### WORK TASK:
From the entries that follow, pick out all lines holding "even".

*** SUPPLIED DATA ***

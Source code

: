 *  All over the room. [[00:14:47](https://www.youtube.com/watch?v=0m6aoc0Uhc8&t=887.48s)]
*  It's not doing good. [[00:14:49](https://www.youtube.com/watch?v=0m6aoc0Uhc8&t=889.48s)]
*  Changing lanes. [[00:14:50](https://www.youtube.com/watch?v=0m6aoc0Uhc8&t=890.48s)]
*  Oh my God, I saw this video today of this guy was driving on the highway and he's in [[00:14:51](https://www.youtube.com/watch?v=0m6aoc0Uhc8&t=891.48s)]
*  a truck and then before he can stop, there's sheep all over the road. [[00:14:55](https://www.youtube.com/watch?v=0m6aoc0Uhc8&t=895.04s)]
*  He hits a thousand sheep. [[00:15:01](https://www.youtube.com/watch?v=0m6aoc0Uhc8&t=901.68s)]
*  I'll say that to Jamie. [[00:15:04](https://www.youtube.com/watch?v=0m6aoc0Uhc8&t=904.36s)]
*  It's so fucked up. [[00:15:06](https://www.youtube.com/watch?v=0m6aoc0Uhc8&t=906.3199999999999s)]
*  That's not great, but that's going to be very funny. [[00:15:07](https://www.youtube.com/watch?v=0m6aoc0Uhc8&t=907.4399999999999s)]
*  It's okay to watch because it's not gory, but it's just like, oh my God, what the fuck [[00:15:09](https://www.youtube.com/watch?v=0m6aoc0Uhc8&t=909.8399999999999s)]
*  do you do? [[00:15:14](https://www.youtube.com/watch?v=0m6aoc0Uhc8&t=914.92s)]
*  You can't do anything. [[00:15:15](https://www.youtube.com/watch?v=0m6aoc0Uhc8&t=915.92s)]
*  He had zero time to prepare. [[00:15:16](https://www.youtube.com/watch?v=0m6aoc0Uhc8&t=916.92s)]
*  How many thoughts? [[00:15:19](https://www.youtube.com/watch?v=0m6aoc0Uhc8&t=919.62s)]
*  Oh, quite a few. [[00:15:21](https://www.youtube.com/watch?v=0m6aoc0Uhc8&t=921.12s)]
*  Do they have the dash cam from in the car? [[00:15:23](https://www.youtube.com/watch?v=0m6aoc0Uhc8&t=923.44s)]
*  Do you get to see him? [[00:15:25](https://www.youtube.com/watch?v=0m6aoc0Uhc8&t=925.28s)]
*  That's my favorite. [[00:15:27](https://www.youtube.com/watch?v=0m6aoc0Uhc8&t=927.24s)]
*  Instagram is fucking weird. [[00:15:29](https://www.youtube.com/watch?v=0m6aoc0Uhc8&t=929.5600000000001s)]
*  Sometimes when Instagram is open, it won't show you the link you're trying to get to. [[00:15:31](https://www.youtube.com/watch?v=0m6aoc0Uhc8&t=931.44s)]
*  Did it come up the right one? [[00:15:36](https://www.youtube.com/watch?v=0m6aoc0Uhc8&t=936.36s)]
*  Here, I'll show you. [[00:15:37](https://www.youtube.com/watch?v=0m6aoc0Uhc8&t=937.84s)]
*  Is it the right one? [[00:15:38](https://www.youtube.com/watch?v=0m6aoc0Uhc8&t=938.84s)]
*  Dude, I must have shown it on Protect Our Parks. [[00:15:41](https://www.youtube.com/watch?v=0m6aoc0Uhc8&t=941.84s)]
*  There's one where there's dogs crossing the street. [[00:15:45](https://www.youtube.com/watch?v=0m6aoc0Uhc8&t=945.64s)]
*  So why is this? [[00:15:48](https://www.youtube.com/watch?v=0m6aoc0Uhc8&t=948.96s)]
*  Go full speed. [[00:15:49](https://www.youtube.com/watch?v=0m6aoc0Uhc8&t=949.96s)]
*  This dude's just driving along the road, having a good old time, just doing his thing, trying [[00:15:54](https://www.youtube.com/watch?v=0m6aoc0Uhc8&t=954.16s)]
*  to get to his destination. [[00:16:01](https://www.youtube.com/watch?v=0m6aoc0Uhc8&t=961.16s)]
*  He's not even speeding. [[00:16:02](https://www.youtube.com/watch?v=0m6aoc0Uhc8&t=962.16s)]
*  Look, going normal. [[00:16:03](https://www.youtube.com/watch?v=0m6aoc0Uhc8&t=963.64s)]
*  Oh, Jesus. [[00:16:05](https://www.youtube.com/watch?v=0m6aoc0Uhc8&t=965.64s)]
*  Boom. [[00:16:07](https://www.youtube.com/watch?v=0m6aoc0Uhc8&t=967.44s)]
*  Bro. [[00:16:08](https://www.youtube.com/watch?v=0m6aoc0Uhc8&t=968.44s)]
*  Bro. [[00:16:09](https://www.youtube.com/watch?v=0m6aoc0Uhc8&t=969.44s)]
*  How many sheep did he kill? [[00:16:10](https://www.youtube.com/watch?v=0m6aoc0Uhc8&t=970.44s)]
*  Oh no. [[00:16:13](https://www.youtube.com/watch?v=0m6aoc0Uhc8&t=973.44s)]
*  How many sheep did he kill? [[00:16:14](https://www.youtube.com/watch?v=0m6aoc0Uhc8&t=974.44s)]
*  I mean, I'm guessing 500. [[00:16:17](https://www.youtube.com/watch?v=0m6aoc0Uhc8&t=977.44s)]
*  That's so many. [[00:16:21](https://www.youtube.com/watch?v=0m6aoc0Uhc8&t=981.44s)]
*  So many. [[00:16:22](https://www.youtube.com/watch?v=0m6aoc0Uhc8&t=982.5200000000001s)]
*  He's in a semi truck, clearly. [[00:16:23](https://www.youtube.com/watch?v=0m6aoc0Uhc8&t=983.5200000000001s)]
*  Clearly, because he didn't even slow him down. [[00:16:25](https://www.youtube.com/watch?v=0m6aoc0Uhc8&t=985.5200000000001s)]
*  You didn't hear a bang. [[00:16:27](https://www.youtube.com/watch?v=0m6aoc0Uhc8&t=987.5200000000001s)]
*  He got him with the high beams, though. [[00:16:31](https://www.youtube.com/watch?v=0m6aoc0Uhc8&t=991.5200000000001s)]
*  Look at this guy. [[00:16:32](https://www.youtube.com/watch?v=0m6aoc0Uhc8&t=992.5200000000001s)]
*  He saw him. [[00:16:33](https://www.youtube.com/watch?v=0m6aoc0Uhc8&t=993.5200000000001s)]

*** End of SUPPLIED DATA ***

### ANSWER:
*  He's not even speeding. [[00:16:02](https://www.youtube.com/watch?v=0m6aoc0Uhc8&t=962.16s)]
*  Clearly, because he didn't even slow him down. [[00:16:25](https://www.youtube.com/watch?v=0m6aoc0Uhc8&t=985.5200000000001s)]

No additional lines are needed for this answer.